Thursday, February 25, 2010

What's blooming now?

So far I've been pretty pleased with the show. Beginning in January I had Galanthus, which may be my favorite early bloom. Their delicate white and green blooms would be lost in the biomass of any other season. But in winter they bravely push their heads up, sometimes through the snow, while there are no other flowers to be seen. They are extremely hardy and will slowly colonize if happy. They are a little finicky in that they like to be planted “in the green.” So, don’t waste your money on bulbs, but find a nursery or a gracious friend with snowdrops to spare and plant them while they are up and growing. Galanthophiles are not uncommon-check out this article from a British newspaper. You may have one right next door!

A new favorite January-February bloomer is Hacquetia epipactis; this dainty plant sports what appear to be five petalled flowers with yellow stamens. In fact, the five green “petals” are bracts and the “stamens” are the actual acid yellow flowers, extremely tiny and profuse. This plant may be classified as a ground cover, but in my garden it spreads very s l o w l y. It does seed itself, but only in the gravel of the path, not in the rich and loamy soil of the bed. I had three seedlings last year.

Eranthis, Iris reticulata, the spare but fragrant Viburnum bodnantense, and faithful  Hellebores all bloom in January and into February. Then the early bulbs spring up, crocus along with miniature narcissus and deep blue Scilla. Pink Chionodoxa burst open, looking like pale pink shooting stars against the dark mulch; the more common blue Chionodoxa is still hiding.  Corylopsis pauciflora is blooming, the pale yellow blossoms lovely against the evergreen background. Ipheion, pulmonaria and primroses are starting to flower. But as March rolls around, most of the earliest to bloom are done and the big spring show hasn't started. I'm on the hunt for more plants that bloom in March and April.

I do have two interesting rhododendrons that have early blossoms.  Rhododendron mucronulatum, or Korean rhododendron,  usually blooms in early March on bare wood. This year it bloomed in February, for about 3 weeks.  Once it matures, it will make a statement at this season, but right now it is quite small.
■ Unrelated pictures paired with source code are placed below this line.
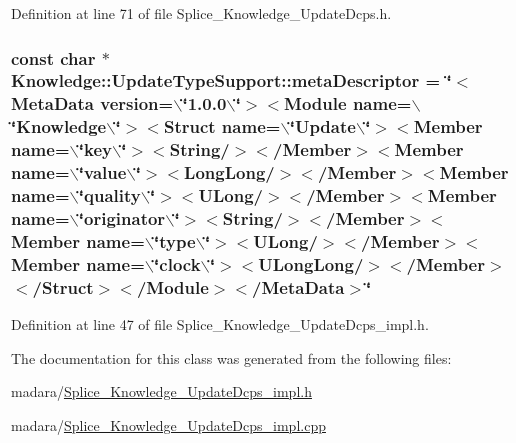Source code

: Definition at line 71 of file Splice\_\-Knowledge\_\-UpdateDcps.h.

\hypertarget{classKnowledge_1_1UpdateTypeSupport_a647d28a536f6433afefc901995d57e40}{
\subsubsection[{metaDescriptor}]{\setlength{\rightskip}{0pt plus 5cm}const char $\ast$ {\bf Knowledge::UpdateTypeSupport::metaDescriptor} = \char`\"{}$<$MetaData version=$\backslash$\char`\"{}1.0.0$\backslash$\char`\"{}$>$$<$Module name=$\backslash$\char`\"{}Knowledge$\backslash$\char`\"{}$>$$<$Struct name=$\backslash$\char`\"{}Update$\backslash$\char`\"{}$>$$<$Member name=$\backslash$\char`\"{}key$\backslash$\char`\"{}$>$$<$String/$>$$<$/Member$>$$<$Member name=$\backslash$\char`\"{}value$\backslash$\char`\"{}$>$$<$LongLong/$>$$<$/Member$>$$<$Member name=$\backslash$\char`\"{}quality$\backslash$\char`\"{}$>$$<$ULong/$>$$<$/Member$>$$<$Member name=$\backslash$\char`\"{}originator$\backslash$\char`\"{}$>$$<$String/$>$$<$/Member$>$$<$Member name=$\backslash$\char`\"{}type$\backslash$\char`\"{}$>$$<$ULong/$>$$<$/Member$>$$<$Member name=$\backslash$\char`\"{}clock$\backslash$\char`\"{}$>$$<$ULongLong/$>$$<$/Member$>$$<$/Struct$>$$<$/Module$>$$<$/MetaData$>$\char`\"{}}}
\label{de/d96/classKnowledge_1_1UpdateTypeSupport_a647d28a536f6433afefc901995d57e40}


Definition at line 47 of file Splice\_\-Knowledge\_\-UpdateDcps\_\-impl.h.



The documentation for this class was generated from the following files:\begin{DoxyCompactItemize}
\item 
madara/\hyperlink{Splice__Knowledge__UpdateDcps__impl_8h}{Splice\_\-Knowledge\_\-UpdateDcps\_\-impl.h}\item 
madara/\hyperlink{Splice__Knowledge__UpdateDcps__impl_8cpp}{Splice\_\-Knowledge\_\-UpdateDcps\_\-impl.cpp}\end{DoxyCompactItemize}
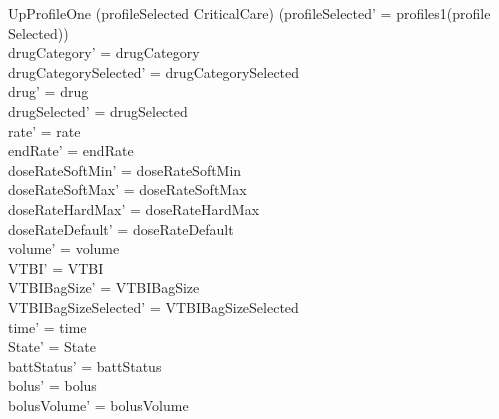\begin{schema}{UpProfileOne}
	(profileSelected \neq CriticalCare) \land (profileSelected' = profiles1(profile\\
	Selected))\\
	drugCategory' = drugCategory\\ 
	drugCategorySelected' = drugCategorySelected\\
	drug' = drug\\ 
	\pagebreak  
	drugSelected' = drugSelected\\
	rate' = rate\\
	endRate' = endRate\\
	doseRateSoftMin' = doseRateSoftMin\\
	doseRateSoftMax' = doseRateSoftMax\\
	doseRateHardMax' = doseRateHardMax\\
	doseRateDefault' = doseRateDefault\\
	volume' = volume\\
	VTBI' = VTBI\\
	VTBIBagSize' = VTBIBagSize\\ VTBIBagSizeSelected' = VTBIBagSizeSelected\\
	time' = time\\ State' = State\\
	battStatus' = battStatus\\
	bolus' = bolus\\
	bolusVolume' = bolusVolume\\

\end{schema}
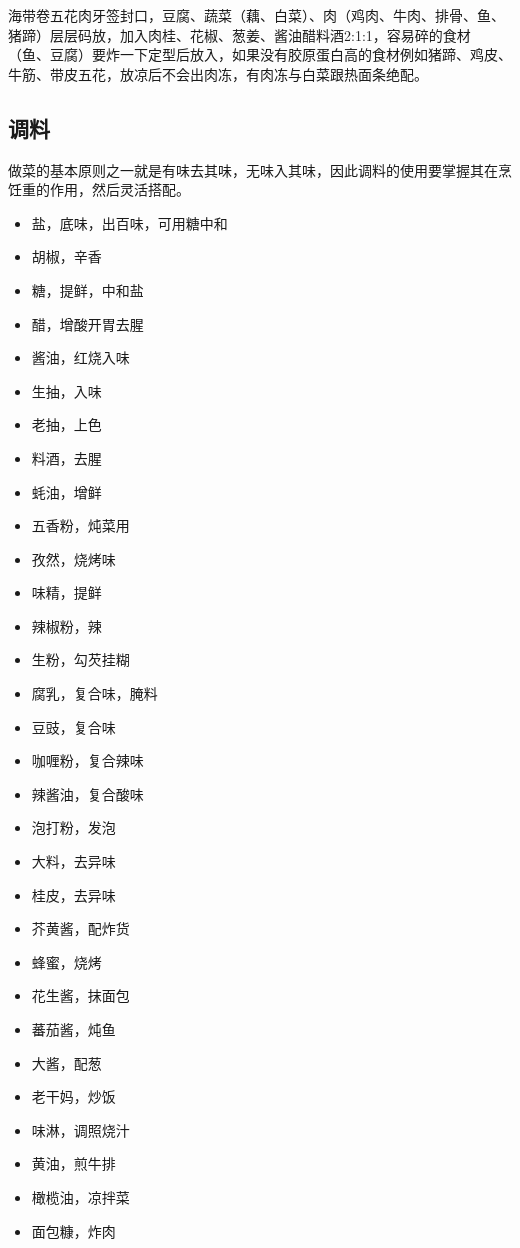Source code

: \documentclass[
  letterpaper,
  DIV=11,
  numbers=noendperiod]{scrreprt}
\providecommand{\tightlist}{%
  \setlength{\itemsep}{0pt}\setlength{\parskip}{0pt}}\usepackage{longtable,booktabs,array}
\begin{document}
海带卷五花肉牙签封口，豆腐、蔬菜（藕、白菜）、肉（鸡肉、牛肉、排骨、鱼、猪蹄）层层码放，加入肉桂、花椒、葱姜、酱油醋料酒2:1:1，容易碎的食材（鱼、豆腐）要炸一下定型后放入，如果没有胶原蛋白高的食材例如猪蹄、鸡皮、牛筋、带皮五花，放凉后不会出肉冻，有肉冻与白菜跟热面条绝配。

\subsection{调料}\label{ux8c03ux6599}

做菜的基本原则之一就是有味去其味，无味入其味，因此调料的使用要掌握其在烹饪重的作用，然后灵活搭配。

\begin{itemize}
\tightlist
\item
  盐，底味，出百味，可用糖中和
\item
  胡椒，辛香
\item
  糖，提鲜，中和盐
\item
  醋，增酸开胃去腥
\item
  酱油，红烧入味
\item
  生抽，入味
\item
  老抽，上色
\item
  料酒，去腥
\item
  蚝油，增鲜
\item
  五香粉，炖菜用
\item
  孜然，烧烤味
\item
  味精，提鲜
\item
  辣椒粉，辣
\item
  生粉，勾芡挂糊
\item
  腐乳，复合味，腌料
\item
  豆豉，复合味
\item
  咖喱粉，复合辣味
\item
  辣酱油，复合酸味
\item
  泡打粉，发泡
\item
  大料，去异味
\item
  桂皮，去异味
\item
  芥黄酱，配炸货
\item
  蜂蜜，烧烤
\item
  花生酱，抹面包
\item
  蕃茄酱，炖鱼
\item
  大酱，配葱
\item
  老干妈，炒饭
\item
  味淋，调照烧汁
\item
  黄油，煎牛排
\item
  橄榄油，凉拌菜
\item
  面包糠，炸肉
\end{itemize}
\end{document}
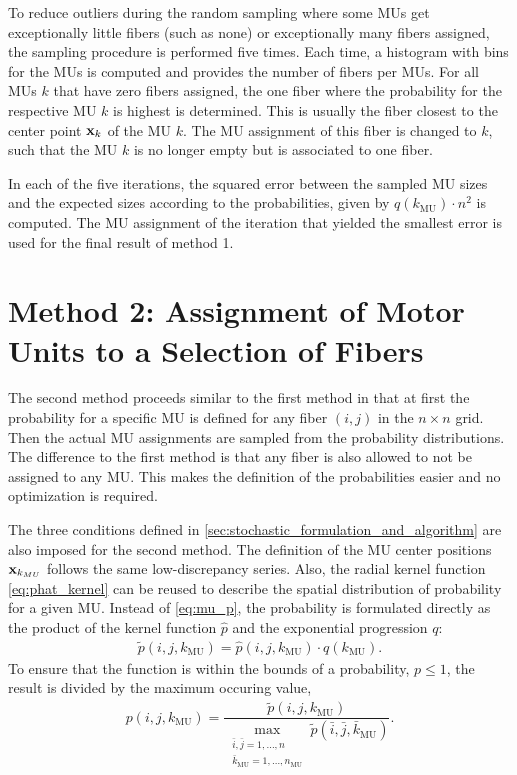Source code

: To reduce outliers during the random sampling where some MUs get exceptionally little fibers (such as none) or exceptionally many fibers assigned, the sampling procedure is performed five times.
Each time, a histogram with bins for the MUs is computed and provides the number of fibers per MUs. For all MUs $k$ that have zero fibers assigned, the one fiber where the probability for the respective MU $k$ is highest is determined. This is usually the fiber closest to the center point $\textbf{x}_k$ of the MU $k$. The MU assignment of this fiber is changed to $k$, such that the MU $k$ is no longer empty but is associated to one fiber.

In each of the five iterations, the squared error between the sampled MU sizes and the expected sizes according to the probabilities, given by $q(k_\text{MU})\cdot n^2$ is computed. The MU assignment of the iteration that yielded the smallest error is used for the final result of method 1.


\section{Method 2: Assignment of Motor Units to a Selection of Fibers}\label{sec:method2_selection}

The second method proceeds similar to the first method in that at first the probability for a specific MU is defined for any fiber $(i,j)$ in the $n \times n$ grid. Then the actual MU assignments are sampled from the probability distributions. The difference to the first method is that any fiber is also allowed to not be assigned to any MU. This makes the definition of the probabilities easier and no optimization is required.

The three conditions defined in \cref{sec:stochastic_formulation_and_algorithm} are also imposed for the second method. The definition of the MU center positions $\textbf{x}_{k_{MU}}$ follows the same low-discrepancy series. Also, the radial kernel function \cref{eq:phat_kernel} can be reused to describe the spatial distribution of probability for a given MU. Instead of \cref{eq:mu_p}, the probability is formulated directly as the product of the kernel function $\hat{p}$ and the exponential progression $q$:
\begin{align*}
  \tilde{p}(i,j,k_\text{MU}) = \hat{p}(i,j,k_\text{MU}) \cdot q(k_\text{MU}).
\end{align*}
%
To ensure that the function is within the bounds of a probability, $p \leq 1$, the result is divided by the maximum occuring value,%
\begin{align*}
  p(i,j,k_\text{MU}) = \dfrac{\tilde{p}(i,j,k_\text{MU})}{\max\limits_{\substack{\bar{i},\bar{j} = 1,\dots,n\\\bar{k}_\text{MU}=1,\dots,n_\text{MU}}} \tilde{p}(\bar{i},\bar{j},\bar{k}_\text{MU})}.
\end{align*}
%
The other interesting rhodie is the evergreen Rhododendron racemosum 'Rock Rose.' This one is an early, fragrant bloomer whose red stems add winter interest and is happy in full sun here in the Pacific Northwest. The species is quite variable in size; the smaller forms may top out at 1 foot and the largest may be a rangy 12 feet. There is a medium sized specimen in one of the display gardens at Emery’s Garden nursery in Lynnwood, WA. I find that the new stems have the brightest color, so I keep mine dense and colorful with selective pruning every year right after it finishes blooming.

Don’t settle for a flowerless winter while you are waiting for spring to arrive! Check out the naturalizing bulbs and early blooming woodies that can brighten your garden. They provide a lot of pleasure in small packages.